Data shown:
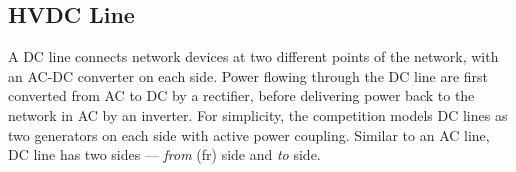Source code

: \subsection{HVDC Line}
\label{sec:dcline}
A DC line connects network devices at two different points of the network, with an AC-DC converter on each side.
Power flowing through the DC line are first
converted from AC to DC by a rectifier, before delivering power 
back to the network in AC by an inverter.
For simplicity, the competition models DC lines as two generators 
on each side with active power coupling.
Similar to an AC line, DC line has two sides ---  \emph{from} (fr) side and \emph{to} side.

...

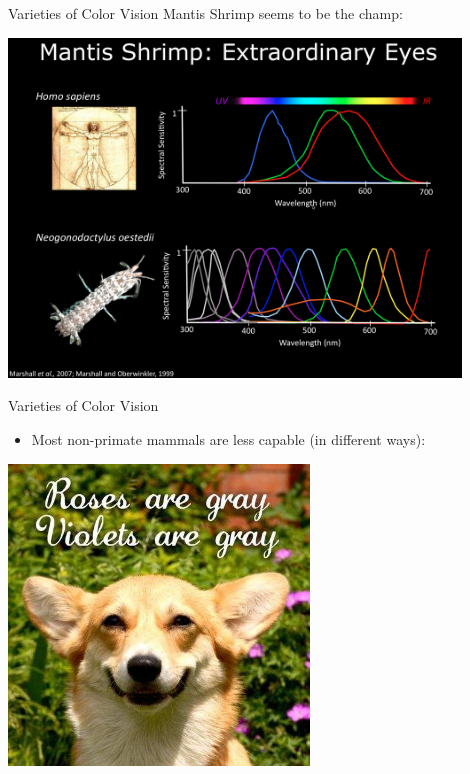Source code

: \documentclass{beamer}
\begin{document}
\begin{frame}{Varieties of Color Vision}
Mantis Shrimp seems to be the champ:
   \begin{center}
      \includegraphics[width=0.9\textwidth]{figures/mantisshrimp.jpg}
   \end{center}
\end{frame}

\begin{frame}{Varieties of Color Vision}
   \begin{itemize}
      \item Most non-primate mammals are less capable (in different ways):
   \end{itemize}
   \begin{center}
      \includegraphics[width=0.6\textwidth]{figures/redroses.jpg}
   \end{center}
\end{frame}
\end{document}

---

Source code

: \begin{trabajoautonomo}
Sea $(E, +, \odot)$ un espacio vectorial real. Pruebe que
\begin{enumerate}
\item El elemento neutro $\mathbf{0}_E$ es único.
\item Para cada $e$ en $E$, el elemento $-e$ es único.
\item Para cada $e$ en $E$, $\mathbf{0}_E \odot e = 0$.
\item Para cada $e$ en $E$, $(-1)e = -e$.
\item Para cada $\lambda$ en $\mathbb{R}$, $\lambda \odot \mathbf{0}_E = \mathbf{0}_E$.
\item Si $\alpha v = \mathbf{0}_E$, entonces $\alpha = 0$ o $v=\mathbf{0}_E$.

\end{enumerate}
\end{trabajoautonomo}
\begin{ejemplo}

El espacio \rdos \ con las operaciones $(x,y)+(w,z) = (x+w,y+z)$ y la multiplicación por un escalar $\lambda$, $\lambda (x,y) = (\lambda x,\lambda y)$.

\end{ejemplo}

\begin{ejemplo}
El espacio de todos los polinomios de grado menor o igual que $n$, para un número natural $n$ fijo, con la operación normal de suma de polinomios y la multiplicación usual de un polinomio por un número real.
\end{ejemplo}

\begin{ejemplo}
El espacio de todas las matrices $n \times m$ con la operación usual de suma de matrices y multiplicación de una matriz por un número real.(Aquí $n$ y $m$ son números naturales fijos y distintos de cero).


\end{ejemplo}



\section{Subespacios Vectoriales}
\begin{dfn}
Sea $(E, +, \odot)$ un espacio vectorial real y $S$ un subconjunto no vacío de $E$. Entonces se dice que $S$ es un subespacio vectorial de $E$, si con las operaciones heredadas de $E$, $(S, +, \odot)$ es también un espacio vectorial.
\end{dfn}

Directions:
Repeat exactly the lines of the listing above, from the one with "Power flowing through the DC line are first" down to the one with "Similar to an"; both of those lines belong in the range.

Result of this exercise:
Power flowing through the DC line are first
converted from AC to DC by a rectifier, before delivering power 
back to the network in AC by an inverter.
For simplicity, the competition models DC lines as two generators 
on each side with active power coupling.
Similar to an AC line, DC line has two sides ---  \emph{from} (fr) side and \emph{to} side.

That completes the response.